Suboxone is a drug used to control opiate addiction. It is a combination of two powerful drugs: Buprenorphine and Naloxone.
The mixture of these drugs serves as a safe treatment that ushered many drug addicts on the road to recovery.
Buprenorphine has the effects of making the user comfortable in using opiates because it is an opiate in itself. Naloxone, on the other hand, functions as an opiate blocker by blocking the effects of opiates like methadone, heroin or morphine. If Suboxone is mixed with any opiate, severe withdrawal symptoms may occur. It is highly important to use the drug as prescribed by the doctor and serious side effects must be immediately reported for possible dosage adjustment or change of prescription.

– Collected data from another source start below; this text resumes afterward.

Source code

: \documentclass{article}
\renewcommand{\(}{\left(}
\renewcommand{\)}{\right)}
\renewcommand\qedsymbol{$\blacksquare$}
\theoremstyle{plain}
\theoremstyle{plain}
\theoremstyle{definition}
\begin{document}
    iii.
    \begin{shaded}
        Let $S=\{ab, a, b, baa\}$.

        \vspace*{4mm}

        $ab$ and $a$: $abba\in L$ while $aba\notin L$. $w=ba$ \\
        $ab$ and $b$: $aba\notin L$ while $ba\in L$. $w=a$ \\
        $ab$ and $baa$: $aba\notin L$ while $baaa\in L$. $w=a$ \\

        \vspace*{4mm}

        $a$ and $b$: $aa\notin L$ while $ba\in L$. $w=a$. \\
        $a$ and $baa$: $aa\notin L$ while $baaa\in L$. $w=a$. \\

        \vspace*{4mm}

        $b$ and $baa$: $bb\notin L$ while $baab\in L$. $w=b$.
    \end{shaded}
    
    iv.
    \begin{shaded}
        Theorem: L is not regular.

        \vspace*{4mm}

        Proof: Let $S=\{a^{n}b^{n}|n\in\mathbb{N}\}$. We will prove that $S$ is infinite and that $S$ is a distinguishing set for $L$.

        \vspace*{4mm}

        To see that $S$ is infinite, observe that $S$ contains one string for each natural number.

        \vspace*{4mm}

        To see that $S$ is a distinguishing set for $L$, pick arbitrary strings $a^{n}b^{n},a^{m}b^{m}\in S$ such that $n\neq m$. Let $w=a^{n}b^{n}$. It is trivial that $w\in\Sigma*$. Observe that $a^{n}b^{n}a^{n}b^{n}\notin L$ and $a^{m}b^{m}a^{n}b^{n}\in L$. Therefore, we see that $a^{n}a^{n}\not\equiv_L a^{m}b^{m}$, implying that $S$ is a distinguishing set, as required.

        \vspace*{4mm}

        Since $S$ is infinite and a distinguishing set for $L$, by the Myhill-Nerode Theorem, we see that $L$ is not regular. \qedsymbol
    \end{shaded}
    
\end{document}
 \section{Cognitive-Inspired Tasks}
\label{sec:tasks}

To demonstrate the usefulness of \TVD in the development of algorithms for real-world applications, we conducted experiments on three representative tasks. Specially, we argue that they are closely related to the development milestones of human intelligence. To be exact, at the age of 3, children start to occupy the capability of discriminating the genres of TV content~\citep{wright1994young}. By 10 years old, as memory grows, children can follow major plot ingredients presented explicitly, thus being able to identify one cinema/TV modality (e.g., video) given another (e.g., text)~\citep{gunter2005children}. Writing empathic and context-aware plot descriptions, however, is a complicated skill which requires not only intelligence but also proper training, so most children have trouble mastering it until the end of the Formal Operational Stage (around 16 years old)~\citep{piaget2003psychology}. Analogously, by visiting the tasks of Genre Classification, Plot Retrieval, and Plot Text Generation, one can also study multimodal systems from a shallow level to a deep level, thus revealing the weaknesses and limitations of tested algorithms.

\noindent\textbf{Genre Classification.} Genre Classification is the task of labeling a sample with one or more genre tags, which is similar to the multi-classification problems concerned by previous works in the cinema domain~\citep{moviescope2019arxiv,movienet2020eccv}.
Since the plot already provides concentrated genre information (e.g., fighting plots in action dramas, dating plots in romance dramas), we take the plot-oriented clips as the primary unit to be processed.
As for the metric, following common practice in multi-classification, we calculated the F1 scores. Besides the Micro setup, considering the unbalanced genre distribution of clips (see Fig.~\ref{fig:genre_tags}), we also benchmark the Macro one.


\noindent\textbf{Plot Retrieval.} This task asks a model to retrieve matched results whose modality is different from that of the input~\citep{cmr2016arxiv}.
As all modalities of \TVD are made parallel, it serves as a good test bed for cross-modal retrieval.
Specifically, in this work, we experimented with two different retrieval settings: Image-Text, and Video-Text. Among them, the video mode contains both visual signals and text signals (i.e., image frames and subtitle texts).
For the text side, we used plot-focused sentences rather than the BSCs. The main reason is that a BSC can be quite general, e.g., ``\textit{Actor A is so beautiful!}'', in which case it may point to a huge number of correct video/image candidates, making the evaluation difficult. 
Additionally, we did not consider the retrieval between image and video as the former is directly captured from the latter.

Generic Name: Buprenorphine and Naloxone
How is the drug administered?
This 2 mg or 8 mg sublingual tablet is taken by melting the drug under the tongue. Suboxone tablets must never be chewed or swallowed. Intravenous injection of Suboxone in combination with tranquilizer is strictly prohibited because it can cause death. Injection is also harmful because it may result to dreadful withdrawal symptoms.
Effects of Suboxone consumption
Buprenorphine is partially an opiod agonist that causes lesser withdrawal symptoms from opiods compared to methadone, heroin, codeine and other full opiod agonists.
Sobuxone suppresses the symptoms of opiod withdrawal, decreases drug cravings and with proper medical supervision, it can free an opiod user from drug addiction.
Suboxone should not be taken with alcohol or anti-depressants, muscle relaxants, antihistamines and other drugs that may cause dizziness because it may dangerously increase the effects of these substances.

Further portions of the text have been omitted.